YOUR TASK =>
Please reproduce the entries exactly, skipping each picture.

SOURCE MATERIAL =>
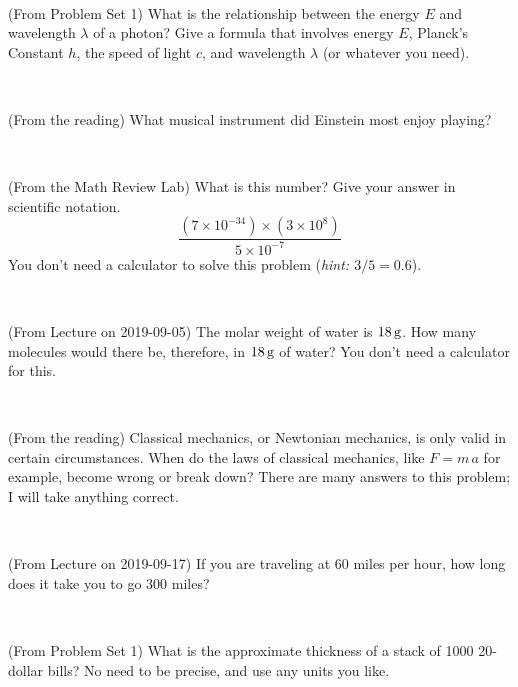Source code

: \documentclass[12pt, letterpaper]{article}
\begin{document}
\vfill ~

\begin{problem} (From Problem Set 1)
What is the relationship between the energy $E$ and wavelength
$\lambda$ of a photon? Give a formula that involves energy $E$,
Planck's Constant $h$, the speed of light $c$, and wavelength
$\lambda$ (or whatever you need).
\end{problem}

\vfill ~

\begin{problem} (From the reading)
What musical instrument did Einstein most enjoy playing?
\end{problem}


\vfill ~

\begin{problem} (From the Math Review Lab)
What is this number? Give your answer in scientific notation.
$$
\frac{(7\times10^{-34})\times(3\times10^8)}{5\times10^{-7}}
$$
You don't need a calculator to solve this problem (\textit{hint: $3/5=0.6$}).
\end{problem}


\vfill ~


\clearpage


\begin{problem} (From Lecture on 2019-09-05)
The molar weight of water is $18\,\mathrm{g}$. How many molecules would there
be, therefore, in $18\,\mathrm{g}$ of water? You don't need a calculator for
this.
\end{problem}


\vfill ~

\begin{problem} (From the reading)
Classical mechanics, or Newtonian mechanics, is only valid in certain
circumstances. When do the laws of classical mechanics, like $F =
m\,a$ for example, become wrong or break down? There are many answers
to this problem; I will take anything correct.
\end{problem}


\vfill ~

\begin{problem} (From Lecture on 2019-09-17)
If you are traveling at 60 miles per hour, how long does
it take you to go 300 miles?
\end{problem}


\vfill ~

\begin{problem} (From Problem Set 1)
What is the approximate thickness of a stack of 1000 20-dollar bills?
No need to be precise, and use any units you like.
\end{problem}
\end{document}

ANSWER TO THIS TASK =>
Source code

: \documentclass[12pt, letterpaper]{article}
\begin{document}
\vfill ~

\begin{problem} (From Problem Set 1)
What is the relationship between the energy $E$ and wavelength
$\lambda$ of a photon? Give a formula that involves energy $E$,
Planck's Constant $h$, the speed of light $c$, and wavelength
$\lambda$ (or whatever you need).
\end{problem}

\vfill ~

\begin{problem} (From the reading)
What musical instrument did Einstein most enjoy playing?
\end{problem}


\vfill ~

\begin{problem} (From the Math Review Lab)
What is this number? Give your answer in scientific notation.
$$
\frac{(7\times10^{-34})\times(3\times10^8)}{5\times10^{-7}}
$$
You don't need a calculator to solve this problem (\textit{hint: $3/5=0.6$}).
\end{problem}


\vfill ~


\clearpage


\begin{problem} (From Lecture on 2019-09-05)
The molar weight of water is $18\,\mathrm{g}$. How many molecules would there
be, therefore, in $18\,\mathrm{g}$ of water? You don't need a calculator for
this.
\end{problem}


\vfill ~

\begin{problem} (From the reading)
Classical mechanics, or Newtonian mechanics, is only valid in certain
circumstances. When do the laws of classical mechanics, like $F =
m\,a$ for example, become wrong or break down? There are many answers
to this problem; I will take anything correct.
\end{problem}


\vfill ~

\begin{problem} (From Lecture on 2019-09-17)
If you are traveling at 60 miles per hour, how long does
it take you to go 300 miles?
\end{problem}


\vfill ~

\begin{problem} (From Problem Set 1)
What is the approximate thickness of a stack of 1000 20-dollar bills?
No need to be precise, and use any units you like.
\end{problem}
\end{document}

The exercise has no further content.